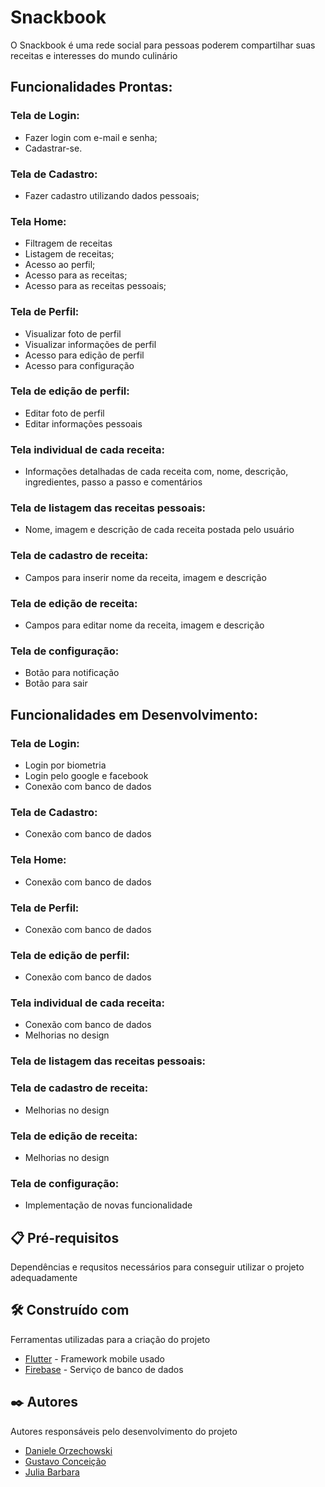 # Snackbook

O Snackbook é uma rede social para pessoas poderem compartilhar suas receitas e interesses do mundo culinário

## Funcionalidades Prontas:

### Tela de Login:
- Fazer login com e-mail e senha;
- Cadastrar-se.

### Tela de Cadastro:
- Fazer cadastro utilizando dados pessoais;

### Tela Home:
- Filtragem de receitas
- Listagem de receitas;
- Acesso ao perfil;
- Acesso para as receitas;
- Acesso para as receitas pessoais;

### Tela de Perfil:
- Visualizar foto de perfil
- Visualizar informações de perfil
- Acesso para edição de perfil
- Acesso para configuração

### Tela de edição de perfil:
- Editar foto de perfil
- Editar informações pessoais

### Tela individual de cada receita:
- Informações detalhadas de cada receita com, nome, descrição, ingredientes, passo a passo e comentários

### Tela de listagem das receitas pessoais:
- Nome, imagem e descrição de cada receita postada pelo usuário

### Tela de cadastro de receita:
- Campos para inserir nome da receita, imagem e descrição

### Tela de edição de receita:
- Campos para editar nome da receita, imagem e descrição

### Tela de configuração:
- Botão para notificação
- Botão para sair

## Funcionalidades em Desenvolvimento:

### Tela de Login:
- Login por biometria
- Login pelo google e facebook
- Conexão com banco de dados

### Tela de Cadastro:
- Conexão com banco de dados

### Tela Home:
- Conexão com banco de dados

### Tela de Perfil:
- Conexão com banco de dados

### Tela de edição de perfil:
- Conexão com banco de dados

### Tela individual de cada receita:
- Conexão com banco de dados
- Melhorias no design

### Tela de listagem das receitas pessoais:

### Tela de cadastro de receita:
- Melhorias no design

### Tela de edição de receita:
- Melhorias no design

### Tela de configuração:
- Implementação de novas funcionalidade

## 📋 Pré-requisitos
Dependências e requsitos necessários para conseguir utilizar o projeto adequadamente

## 🛠️ Construído com

Ferramentas utilizadas para a criação do projeto

* [Flutter](http://www.https://docs.flutter.dev) - Framework mobile usado
* [Firebase](https://firebase.google.com/?hl=pt) - Serviço de banco de dados


## ✒️ Autores

Autores responsáveis pelo desenvolvimento do projeto

* [Daniele Orzechowski](https://github.com/DaniOrze)
* [Gustavo Conceição](https://github.com/GustaPeruci)
* [Julia Barbara](https://github.com/julia-bach)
* * * * * * *
REQUIRED WORK =>
Using the listing above, show each line with the word "Funcionalidades" in it.

THE ANSWER =>
## Funcionalidades Prontas:
## Funcionalidades em Desenvolvimento:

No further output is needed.